▶ _GOAL OF THE EXERCISE_
Write out again, exactly, the lines of the listing below from the first one through the one that contains "- **a731661a6bdb920ed52a70ed5a7027c090c07af2** build: update", and no other lines.

▶ _SOURCE MATERIAL_

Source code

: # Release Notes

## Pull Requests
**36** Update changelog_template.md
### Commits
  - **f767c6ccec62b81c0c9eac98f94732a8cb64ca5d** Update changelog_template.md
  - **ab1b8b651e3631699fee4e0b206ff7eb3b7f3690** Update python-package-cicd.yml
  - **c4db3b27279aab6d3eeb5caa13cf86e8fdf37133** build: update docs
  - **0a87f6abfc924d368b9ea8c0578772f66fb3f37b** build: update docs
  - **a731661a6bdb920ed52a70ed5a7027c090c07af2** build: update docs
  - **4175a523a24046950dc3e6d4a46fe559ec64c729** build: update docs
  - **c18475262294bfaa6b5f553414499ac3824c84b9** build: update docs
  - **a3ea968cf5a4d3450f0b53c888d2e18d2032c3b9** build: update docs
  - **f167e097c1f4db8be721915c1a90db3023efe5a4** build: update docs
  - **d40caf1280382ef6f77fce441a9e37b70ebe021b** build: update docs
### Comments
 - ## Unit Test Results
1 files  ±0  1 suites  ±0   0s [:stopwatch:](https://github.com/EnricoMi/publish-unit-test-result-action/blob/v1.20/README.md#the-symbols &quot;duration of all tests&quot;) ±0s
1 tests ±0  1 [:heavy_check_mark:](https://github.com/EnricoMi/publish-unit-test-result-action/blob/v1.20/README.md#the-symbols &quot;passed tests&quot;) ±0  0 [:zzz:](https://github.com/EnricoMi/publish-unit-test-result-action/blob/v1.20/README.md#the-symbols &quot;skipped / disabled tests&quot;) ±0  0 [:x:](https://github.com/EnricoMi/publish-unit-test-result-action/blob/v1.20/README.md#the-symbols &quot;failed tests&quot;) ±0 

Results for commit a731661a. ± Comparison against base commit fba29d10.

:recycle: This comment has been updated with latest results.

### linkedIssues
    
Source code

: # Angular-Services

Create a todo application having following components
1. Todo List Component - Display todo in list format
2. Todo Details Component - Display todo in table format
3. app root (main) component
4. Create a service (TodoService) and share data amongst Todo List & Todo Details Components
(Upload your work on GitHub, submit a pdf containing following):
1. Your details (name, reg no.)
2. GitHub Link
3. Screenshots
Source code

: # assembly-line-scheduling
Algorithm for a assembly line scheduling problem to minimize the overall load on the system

▶ _ANSWER TO THE PROBLEM_
Source code

: # Release Notes

## Pull Requests
**36** Update changelog_template.md
### Commits
  - **f767c6ccec62b81c0c9eac98f94732a8cb64ca5d** Update changelog_template.md
  - **ab1b8b651e3631699fee4e0b206ff7eb3b7f3690** Update python-package-cicd.yml
  - **c4db3b27279aab6d3eeb5caa13cf86e8fdf37133** build: update docs
  - **0a87f6abfc924d368b9ea8c0578772f66fb3f37b** build: update docs
  - **a731661a6bdb920ed52a70ed5a7027c090c07af2** build: update docs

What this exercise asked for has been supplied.